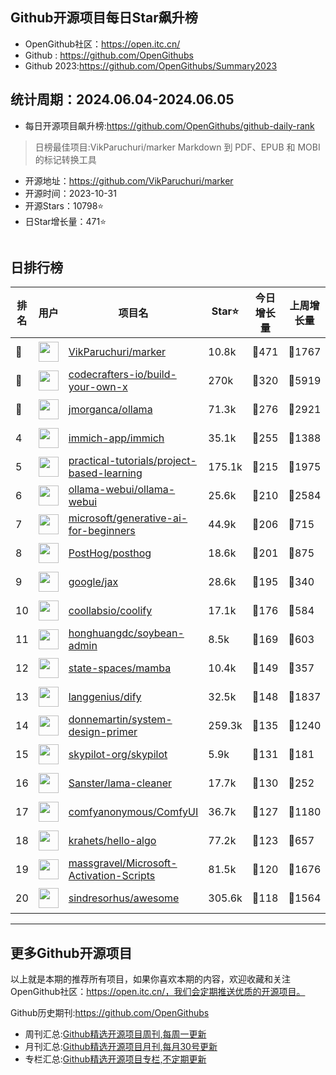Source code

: ## Github开源项目每日Star飙升榜

- OpenGithub社区：https://open.itc.cn/
- Github : https://github.com/OpenGithubs
- Github 2023:https://github.com/OpenGithubs/Summary2023

## 统计周期：2024.06.04-2024.06.05

- 每日开源项目飙升榜:https://github.com/OpenGithubs/github-daily-rank



> 日榜最佳项目:VikParuchuri/marker  Markdown 到 PDF、EPUB 和 MOBI 的标记转换工具

- 开源地址：https://github.com/VikParuchuri/marker
- 开源时间：2023-10-31
- 开源Stars：10798⭐
- 日Star增长量：471⭐

![]()


## 日排行榜

| 排名        |  用户     |  项目名          | Star⭐          | 今日增长量     | 上周增长量      |  开源时间   |
|------------|------------|---------------|---------------- |--------------|----------------|------------|
| 🥇 | <img src="https://avatars.githubusercontent.com/u/913340?v=4" alt="" size="32" height="32" width="32" data-view-component="true" class="avatar circle"> | [VikParuchuri/marker](https://github.com/VikParuchuri/marker)| 10.8k  | 🔺471| 🔺1767 | 2023-10-31 |
| 🥈 | <img src="https://avatars.githubusercontent.com/u/58904235?v=4" alt="" size="32" height="32" width="32" data-view-component="true" class="avatar circle"> | [codecrafters-io/build-your-own-x](https://github.com/codecrafters-io/build-your-own-x)| 270k  | 🔺320| 🔺5919 | 2018-05-09 |
| 🥉 | <img src="https://avatars.githubusercontent.com/u/151674099?v=4" alt="" size="32" height="32" width="32" data-view-component="true" class="avatar circle"> | [jmorganca/ollama](https://github.com/jmorganca/ollama)| 71.3k  | 🔺276| 🔺2921 | 2023-06-27 |
| 4 | <img src="https://avatars.githubusercontent.com/u/109746326?v=4" alt="" size="32" height="32" width="32" data-view-component="true" class="avatar circle"> | [immich-app/immich](https://github.com/immich-app/immich)| 35.1k  | 🔺255| 🔺1388 | 2022-02-03 |
| 5 | <img src="https://avatars.githubusercontent.com/u/89421154?v=4" alt="" size="32" height="32" width="32" data-view-component="true" class="avatar circle"> | [practical-tutorials/project-based-learning](https://github.com/practical-tutorials/project-based-learning)| 175.1k  | 🔺215| 🔺1975 | 2017-04-12 |
| 6 | <img src="https://avatars.githubusercontent.com/u/158137808?v=4" alt="" size="32" height="32" width="32" data-view-component="true" class="avatar circle"> | [ollama-webui/ollama-webui](https://github.com/ollama-webui/ollama-webui)| 25.6k  | 🔺210| 🔺2584 | 2023-10-07 |
| 7 | <img src="https://avatars.githubusercontent.com/u/6154722?v=4" alt="" size="32" height="32" width="32" data-view-component="true" class="avatar circle"> | [microsoft/generative-ai-for-beginners](https://github.com/microsoft/generative-ai-for-beginners)| 44.9k  | 🔺206| 🔺715 | 2023-06-20 |
| 8 | <img src="https://avatars.githubusercontent.com/u/60330232?v=4" alt="" size="32" height="32" width="32" data-view-component="true" class="avatar circle"> | [PostHog/posthog](https://github.com/PostHog/posthog)| 18.6k  | 🔺201| 🔺875 | 2020-01-24 |
| 9 | <img src="https://avatars.githubusercontent.com/u/1342004?v=4" alt="" size="32" height="32" width="32" data-view-component="true" class="avatar circle"> | [google/jax](https://github.com/google/jax)| 28.6k  | 🔺195| 🔺340 | 2018-10-26 |
| 10 | <img src="https://avatars.githubusercontent.com/u/60715044?v=4" alt="" size="32" height="32" width="32" data-view-component="true" class="avatar circle"> | [coollabsio/coolify](https://github.com/coollabsio/coolify)| 17.1k  | 🔺176| 🔺584 | 2021-01-26 |
| 11 | <img src="https://avatars.githubusercontent.com/u/119996361?v=4" alt="" size="32" height="32" width="32" data-view-component="true" class="avatar circle"> | [honghuangdc/soybean-admin](https://github.com/honghuangdc/soybean-admin)| 8.5k  | 🔺169| 🔺603 | 2021-09-09 |
| 12 | <img src="https://avatars.githubusercontent.com/u/146159090?v=4" alt="" size="32" height="32" width="32" data-view-component="true" class="avatar circle"> | [state-spaces/mamba](https://github.com/state-spaces/mamba)| 10.4k  | 🔺149| 🔺357 | 2023-12-01 |
| 13 | <img src="https://avatars.githubusercontent.com/u/127165244?v=4" alt="" size="32" height="32" width="32" data-view-component="true" class="avatar circle"> | [langgenius/dify](https://github.com/langgenius/dify)| 32.5k  | 🔺148| 🔺1837 | 2023-04-12 |
| 14 | <img src="https://avatars.githubusercontent.com/u/5458997?u=f1007b583e55e7ccfb6ccf0e200051156112dd9b&v=4" alt="" size="32" height="32" width="32" data-view-component="true" class="avatar circle"> | [donnemartin/system-design-primer](https://github.com/donnemartin/system-design-primer)| 259.3k  | 🔺135| 🔺1240 | 2017-02-27 |
| 15 | <img src="https://avatars.githubusercontent.com/u/109387420?v=4" alt="" size="32" height="32" width="32" data-view-component="true" class="avatar circle"> | [skypilot-org/skypilot](https://github.com/skypilot-org/skypilot)| 5.9k  | 🔺131| 🔺181 | 2021-08-12 |
| 16 | <img src="https://avatars.githubusercontent.com/u/3998421?v=4" alt="" size="32" height="32" width="32" data-view-component="true" class="avatar circle"> | [Sanster/lama-cleaner](https://github.com/Sanster/lama-cleaner)| 17.7k  | 🔺130| 🔺252 | 2021-11-15 |
| 17 | <img src="https://avatars.githubusercontent.com/u/121283862?u=00e0967075548ed41bd53ed0eacd34ac42d8cef0&v=4" alt="" size="32" height="32" width="32" data-view-component="true" class="avatar circle"> | [comfyanonymous/ComfyUI](https://github.com/comfyanonymous/ComfyUI)| 36.7k  | 🔺127| 🔺1180 | 2023-01-17 |
| 18 | <img src="https://avatars.githubusercontent.com/u/26993056?u=12c6a8ef18768abc773c64a56a56c0fd67241ed2&v=4" alt="" size="32" height="32" width="32" data-view-component="true" class="avatar circle"> | [krahets/hello-algo](https://github.com/krahets/hello-algo)| 77.2k  | 🔺123| 🔺657 | 2022-11-04 |
| 19 | <img src="https://avatars.githubusercontent.com/u/59795046?v=4" alt="" size="32" height="32" width="32" data-view-component="true" class="avatar circle"> | [massgravel/Microsoft-Activation-Scripts](https://github.com/massgravel/Microsoft-Activation-Scripts)| 81.5k  | 🔺120| 🔺1676 | 2020-01-13 |
| 20 | <img src="https://avatars.githubusercontent.com/u/170270?u=34acd557a042ac478d273a4621570cadb6b0bd89&v=4" alt="" size="32" height="32" width="32" data-view-component="true" class="avatar circle"> | [sindresorhus/awesome](https://github.com/sindresorhus/awesome)| 305.6k  | 🔺118| 🔺1564 | 2014-07-11 |

---
## 更多Github开源项目

以上就是本期的推荐所有项目，如果你喜欢本期的内容，欢迎收藏和关注OpenGithub社区：https://open.itc.cn/，我们会定期推送优质的开源项目。

Github历史期刊:https://github.com/OpenGithubs
- 周刊汇总:[Github精选开源项目周刊,每周一更新](https://github.com/OpenGithubs/weekly)
- 月刊汇总:[Github精选开源项目月刊,每月30号更新](https://github.com/OpenGithubs/monthly)
- 专栏汇总:[Github精选开源项目专栏,不定期更新](https://github.com/OpenGithubs/selectedColumn)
━━━━━━
• _What is required_
Please copy each line of the material that contains the word "OpenGithubs".

• _Written response_
- Github : https://github.com/OpenGithubs
- Github 2023:https://github.com/OpenGithubs/Summary2023
- 每日开源项目飙升榜:https://github.com/OpenGithubs/github-daily-rank
Github历史期刊:https://github.com/OpenGithubs
- 周刊汇总:[Github精选开源项目周刊,每周一更新](https://github.com/OpenGithubs/weekly)
- 月刊汇总:[Github精选开源项目月刊,每月30号更新](https://github.com/OpenGithubs/monthly)
- 专栏汇总:[Github精选开源项目专栏,不定期更新](https://github.com/OpenGithubs/selectedColumn)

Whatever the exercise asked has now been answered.